Learning to Surf

Learning to Surf

G has recently joined surf 🏄‍♂️ academy - a program for kids aimed at building confidence in the ocean 🌊. It’s an excellent class run by Dean Gladstone, who is peerless in terms of knowledge, spirit, passion and kid-friendly fun. As a Sydney kid growing up on the beaches, this knowledge is fundamental to survival.

Now in case you haven’t been to the beach lately, the surf has been no joke - thanks to an epic bluebottle season and cyclonic winds up north.

Not one to take risks, or exert himself beyond his physical comfort zone, I watched G paddle way into the depths of a very choppy North Bondi, further than I’ve ever been brave enough to swim to.

At the end of the lesson, he stormed up the beach, like a little seal in his wet suit, furiously pulled off his goggles, threw them in the sand, screamed “he tried to murder me!” and started a monologue about how it was the worst day of his life.

Two days later we were back at the beach and he was playing and bodysurfing the waves with a confidence I’d never seen in him before.

And this is what the mind does.

The “chitta”, or mind, is essentially like the ocean. Vast, and deep and full of life. All the best sea creatures lie in the deepest, darkest depths. Like the miraculous bioluminescent creatures that create their own light, not depending on any external source to give them their luminosity. But most of us are too afraid of the dark to dive that deep, so we swim on the surface. This is where our thoughts or “vrittis” move around like waves. Just like the ocean, sometimes the surf is big and a shitshow of chaos. Other days it’s small and manageable. We spend most of our lives thinking we are the waves, we are our thoughts. We spend all our time getting caught up in them. Sometimes we surf with joy and ease, even a little fear can be exhilarating. But other times- we get dumped and pulled under and drown in the madness of the mind, and it feels like, as G so aptly said, it may kill us.

Just like the ocean, according to yoga, the waves of the mind will always be there, in the form of our thoughts.

It’s our job to get a bit of separation from them through practice, and become familiar with the crazy patterns of the mind in order to recognize we are not the waves. If we can see them, if we can observe them, then we cannot also be them.

We are not our thoughts.

We are the ocean. Vast and deep and connected to everyone and everything else in universe we inhabit.
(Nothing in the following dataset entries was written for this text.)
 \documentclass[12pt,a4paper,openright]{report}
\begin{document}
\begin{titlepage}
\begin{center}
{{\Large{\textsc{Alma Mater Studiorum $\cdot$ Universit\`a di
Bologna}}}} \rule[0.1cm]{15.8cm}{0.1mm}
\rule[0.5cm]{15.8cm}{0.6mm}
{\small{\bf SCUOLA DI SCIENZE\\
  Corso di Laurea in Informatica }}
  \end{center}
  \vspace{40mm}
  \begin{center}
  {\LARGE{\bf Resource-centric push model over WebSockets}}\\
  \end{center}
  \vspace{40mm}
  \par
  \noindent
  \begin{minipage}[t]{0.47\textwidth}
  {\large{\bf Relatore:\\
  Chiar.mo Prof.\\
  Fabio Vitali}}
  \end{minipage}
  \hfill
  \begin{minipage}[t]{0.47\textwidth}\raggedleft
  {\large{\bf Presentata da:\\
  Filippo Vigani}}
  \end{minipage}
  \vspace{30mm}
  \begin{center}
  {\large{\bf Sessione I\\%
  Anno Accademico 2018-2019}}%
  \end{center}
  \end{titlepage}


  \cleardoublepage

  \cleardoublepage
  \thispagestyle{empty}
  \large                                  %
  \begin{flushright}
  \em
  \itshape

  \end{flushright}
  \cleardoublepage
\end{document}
The more we connect to that part of ourselves, that is the citta, the expansive mind, the part that is not subject to change, the more we understand who and what we truly are.

Beyond the waves.

Because the waves will always come and go.

But the sea, it is always there.

When we spend more time connecting to that part of ourselves, then, and only then, will we be able to ride the waves, no matter the weather.

We will dive deep and swim far.

We may still get dumped and pummeled.

We may even get carried away by the currents.

But we will never, ever, feel lost at sea.

Because we cannot be lost - when we are home.